Task to complete: What is the number of lines below that include "using"? Give that number alone.

Provided information:
====

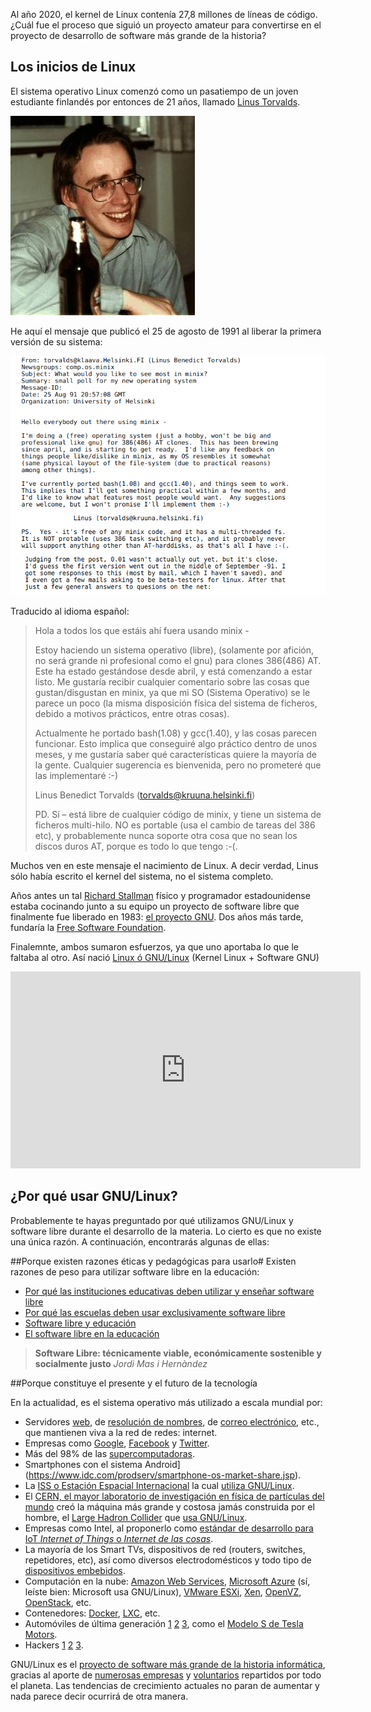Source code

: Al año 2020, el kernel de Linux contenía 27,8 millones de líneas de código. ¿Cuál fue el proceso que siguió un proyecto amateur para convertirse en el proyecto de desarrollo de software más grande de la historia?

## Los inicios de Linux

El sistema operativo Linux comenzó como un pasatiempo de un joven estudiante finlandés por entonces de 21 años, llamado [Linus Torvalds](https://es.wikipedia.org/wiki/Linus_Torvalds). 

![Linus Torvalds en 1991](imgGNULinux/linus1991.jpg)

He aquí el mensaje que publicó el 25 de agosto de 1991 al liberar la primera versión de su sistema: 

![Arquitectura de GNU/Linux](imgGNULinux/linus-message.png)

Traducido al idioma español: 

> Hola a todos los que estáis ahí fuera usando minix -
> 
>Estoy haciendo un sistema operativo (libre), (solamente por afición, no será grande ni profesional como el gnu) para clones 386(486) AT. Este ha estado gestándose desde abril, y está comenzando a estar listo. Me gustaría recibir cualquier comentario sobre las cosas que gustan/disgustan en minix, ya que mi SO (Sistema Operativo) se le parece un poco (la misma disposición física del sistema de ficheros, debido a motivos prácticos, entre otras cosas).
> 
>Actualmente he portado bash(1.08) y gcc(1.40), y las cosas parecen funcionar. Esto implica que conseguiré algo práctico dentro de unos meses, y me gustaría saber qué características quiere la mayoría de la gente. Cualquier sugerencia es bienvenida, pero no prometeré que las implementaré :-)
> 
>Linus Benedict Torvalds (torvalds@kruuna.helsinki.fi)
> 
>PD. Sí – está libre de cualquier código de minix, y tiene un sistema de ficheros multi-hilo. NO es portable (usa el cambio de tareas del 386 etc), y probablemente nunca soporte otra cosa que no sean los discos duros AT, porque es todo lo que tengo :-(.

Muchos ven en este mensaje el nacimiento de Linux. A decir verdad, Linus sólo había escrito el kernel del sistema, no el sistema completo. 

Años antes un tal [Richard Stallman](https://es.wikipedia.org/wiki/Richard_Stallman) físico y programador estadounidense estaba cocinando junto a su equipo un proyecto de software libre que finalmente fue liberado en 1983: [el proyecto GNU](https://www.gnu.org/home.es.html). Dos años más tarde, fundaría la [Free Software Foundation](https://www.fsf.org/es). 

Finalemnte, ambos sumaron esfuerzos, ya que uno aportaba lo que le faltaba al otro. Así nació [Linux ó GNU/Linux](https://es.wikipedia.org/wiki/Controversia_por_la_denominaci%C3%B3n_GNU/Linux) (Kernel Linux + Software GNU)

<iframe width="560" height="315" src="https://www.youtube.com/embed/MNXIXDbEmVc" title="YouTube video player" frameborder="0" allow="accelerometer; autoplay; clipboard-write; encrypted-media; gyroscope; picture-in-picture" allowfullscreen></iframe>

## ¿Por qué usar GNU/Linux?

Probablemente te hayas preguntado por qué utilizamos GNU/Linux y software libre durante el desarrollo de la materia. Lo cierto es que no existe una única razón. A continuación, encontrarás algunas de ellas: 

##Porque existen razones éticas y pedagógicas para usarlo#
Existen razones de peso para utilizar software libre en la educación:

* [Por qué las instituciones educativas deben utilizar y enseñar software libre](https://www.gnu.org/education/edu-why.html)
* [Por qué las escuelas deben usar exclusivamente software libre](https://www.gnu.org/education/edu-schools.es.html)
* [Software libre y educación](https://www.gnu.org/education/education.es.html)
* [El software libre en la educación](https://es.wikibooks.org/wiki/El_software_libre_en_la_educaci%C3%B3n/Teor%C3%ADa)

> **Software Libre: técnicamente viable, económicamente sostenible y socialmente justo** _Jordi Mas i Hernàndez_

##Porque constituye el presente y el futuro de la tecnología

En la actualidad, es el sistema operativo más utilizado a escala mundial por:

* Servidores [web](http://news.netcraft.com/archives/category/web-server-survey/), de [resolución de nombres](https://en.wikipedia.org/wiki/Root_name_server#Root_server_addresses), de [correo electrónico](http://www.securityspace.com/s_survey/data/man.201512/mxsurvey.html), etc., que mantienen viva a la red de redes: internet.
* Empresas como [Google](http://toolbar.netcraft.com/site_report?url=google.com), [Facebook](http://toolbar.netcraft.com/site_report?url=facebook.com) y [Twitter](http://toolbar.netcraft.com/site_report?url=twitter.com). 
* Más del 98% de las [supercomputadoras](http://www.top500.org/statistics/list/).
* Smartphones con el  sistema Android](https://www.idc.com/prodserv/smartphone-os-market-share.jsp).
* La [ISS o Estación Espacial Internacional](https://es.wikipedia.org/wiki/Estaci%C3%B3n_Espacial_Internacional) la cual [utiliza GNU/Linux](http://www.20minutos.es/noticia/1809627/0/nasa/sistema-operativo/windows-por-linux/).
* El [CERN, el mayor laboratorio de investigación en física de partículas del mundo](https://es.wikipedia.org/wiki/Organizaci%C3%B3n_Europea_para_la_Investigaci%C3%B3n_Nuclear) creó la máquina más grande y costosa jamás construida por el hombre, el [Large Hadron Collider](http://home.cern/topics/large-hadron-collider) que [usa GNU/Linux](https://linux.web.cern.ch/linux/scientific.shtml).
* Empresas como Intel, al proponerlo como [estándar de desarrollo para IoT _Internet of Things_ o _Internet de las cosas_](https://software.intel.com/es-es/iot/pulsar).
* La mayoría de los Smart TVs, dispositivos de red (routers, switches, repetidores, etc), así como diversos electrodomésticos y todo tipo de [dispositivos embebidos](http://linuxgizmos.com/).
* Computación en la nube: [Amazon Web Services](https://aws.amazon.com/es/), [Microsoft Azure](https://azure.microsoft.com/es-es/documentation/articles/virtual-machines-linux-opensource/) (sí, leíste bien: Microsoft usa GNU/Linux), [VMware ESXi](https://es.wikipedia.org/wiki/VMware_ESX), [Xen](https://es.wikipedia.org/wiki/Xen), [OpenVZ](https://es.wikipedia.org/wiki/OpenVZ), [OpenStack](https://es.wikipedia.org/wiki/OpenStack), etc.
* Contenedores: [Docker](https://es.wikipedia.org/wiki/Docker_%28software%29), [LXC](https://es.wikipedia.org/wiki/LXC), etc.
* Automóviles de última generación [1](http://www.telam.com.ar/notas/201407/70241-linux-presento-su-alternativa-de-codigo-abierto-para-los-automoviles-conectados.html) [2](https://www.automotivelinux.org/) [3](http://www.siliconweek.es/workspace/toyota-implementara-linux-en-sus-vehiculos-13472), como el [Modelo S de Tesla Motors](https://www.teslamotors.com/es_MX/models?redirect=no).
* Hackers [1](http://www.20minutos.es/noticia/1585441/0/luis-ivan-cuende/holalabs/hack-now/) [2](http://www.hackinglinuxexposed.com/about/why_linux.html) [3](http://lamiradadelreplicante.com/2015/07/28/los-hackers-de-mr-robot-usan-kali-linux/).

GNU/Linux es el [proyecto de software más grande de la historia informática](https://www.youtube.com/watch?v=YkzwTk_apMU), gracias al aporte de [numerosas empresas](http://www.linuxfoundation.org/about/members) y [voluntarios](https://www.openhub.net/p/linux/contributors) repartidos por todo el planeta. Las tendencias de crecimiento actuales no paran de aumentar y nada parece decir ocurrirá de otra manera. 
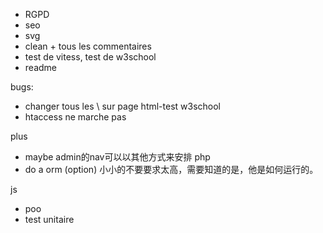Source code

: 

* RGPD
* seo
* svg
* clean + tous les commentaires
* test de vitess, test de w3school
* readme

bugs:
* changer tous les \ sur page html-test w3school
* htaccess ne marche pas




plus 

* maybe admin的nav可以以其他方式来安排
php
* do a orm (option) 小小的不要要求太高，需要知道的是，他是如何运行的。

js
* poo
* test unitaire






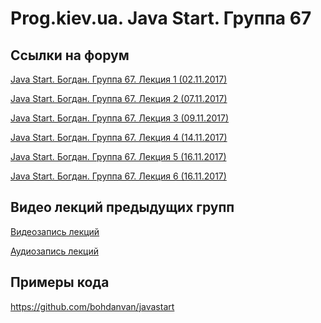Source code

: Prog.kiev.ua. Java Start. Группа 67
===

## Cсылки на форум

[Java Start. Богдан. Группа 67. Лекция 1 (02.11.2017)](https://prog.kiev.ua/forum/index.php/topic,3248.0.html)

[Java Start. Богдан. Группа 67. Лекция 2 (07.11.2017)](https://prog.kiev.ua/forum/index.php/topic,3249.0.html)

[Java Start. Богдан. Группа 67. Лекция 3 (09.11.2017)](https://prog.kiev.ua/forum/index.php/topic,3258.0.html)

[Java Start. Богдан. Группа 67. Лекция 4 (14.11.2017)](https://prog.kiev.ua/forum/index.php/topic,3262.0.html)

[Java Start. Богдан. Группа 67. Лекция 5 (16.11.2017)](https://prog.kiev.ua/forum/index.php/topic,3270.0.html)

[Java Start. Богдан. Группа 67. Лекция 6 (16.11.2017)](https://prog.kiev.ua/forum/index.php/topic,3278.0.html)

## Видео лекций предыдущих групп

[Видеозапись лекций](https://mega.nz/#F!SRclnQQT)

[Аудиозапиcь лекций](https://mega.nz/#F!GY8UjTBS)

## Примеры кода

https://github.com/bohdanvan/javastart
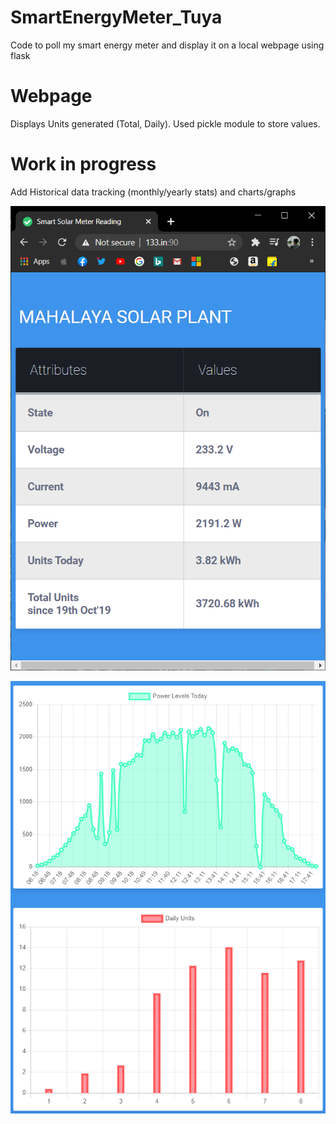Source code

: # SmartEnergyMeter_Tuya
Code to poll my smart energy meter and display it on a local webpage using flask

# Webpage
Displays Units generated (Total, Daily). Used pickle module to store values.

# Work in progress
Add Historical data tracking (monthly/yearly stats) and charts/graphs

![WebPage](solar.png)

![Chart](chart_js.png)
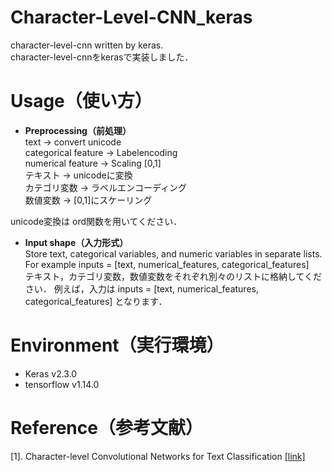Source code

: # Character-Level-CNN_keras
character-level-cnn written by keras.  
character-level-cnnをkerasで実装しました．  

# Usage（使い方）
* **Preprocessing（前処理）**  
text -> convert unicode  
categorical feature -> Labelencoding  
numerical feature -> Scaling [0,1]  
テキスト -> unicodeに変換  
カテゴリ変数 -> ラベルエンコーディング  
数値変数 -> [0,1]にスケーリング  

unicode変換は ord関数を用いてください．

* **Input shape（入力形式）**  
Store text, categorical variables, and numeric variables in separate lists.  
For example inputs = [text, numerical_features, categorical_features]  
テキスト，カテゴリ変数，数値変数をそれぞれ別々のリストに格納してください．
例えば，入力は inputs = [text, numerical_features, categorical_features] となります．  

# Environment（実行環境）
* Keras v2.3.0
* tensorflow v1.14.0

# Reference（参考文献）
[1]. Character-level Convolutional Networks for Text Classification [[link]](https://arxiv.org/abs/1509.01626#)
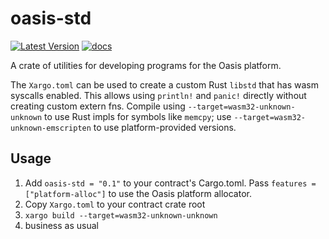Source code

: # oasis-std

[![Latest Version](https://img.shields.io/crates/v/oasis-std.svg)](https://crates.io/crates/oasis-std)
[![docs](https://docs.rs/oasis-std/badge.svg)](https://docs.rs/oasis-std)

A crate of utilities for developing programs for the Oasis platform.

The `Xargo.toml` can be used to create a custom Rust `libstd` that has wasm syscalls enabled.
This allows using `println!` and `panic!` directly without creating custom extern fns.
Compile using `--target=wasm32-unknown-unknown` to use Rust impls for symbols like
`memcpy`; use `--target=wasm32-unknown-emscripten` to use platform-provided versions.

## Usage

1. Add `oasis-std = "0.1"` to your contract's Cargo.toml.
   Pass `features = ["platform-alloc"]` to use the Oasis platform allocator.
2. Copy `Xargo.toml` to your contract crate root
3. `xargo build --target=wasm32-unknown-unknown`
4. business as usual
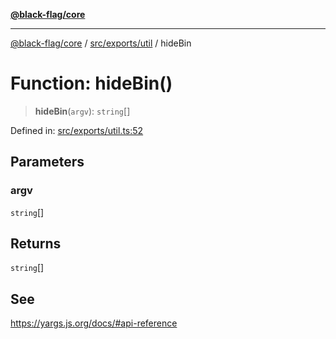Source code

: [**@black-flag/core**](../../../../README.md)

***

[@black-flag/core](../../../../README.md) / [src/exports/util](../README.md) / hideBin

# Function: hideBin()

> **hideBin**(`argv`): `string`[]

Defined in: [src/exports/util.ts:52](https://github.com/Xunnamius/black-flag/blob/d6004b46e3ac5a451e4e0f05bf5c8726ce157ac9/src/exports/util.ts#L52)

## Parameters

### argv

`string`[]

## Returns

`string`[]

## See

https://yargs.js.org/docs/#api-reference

====

Output of the exercise: 3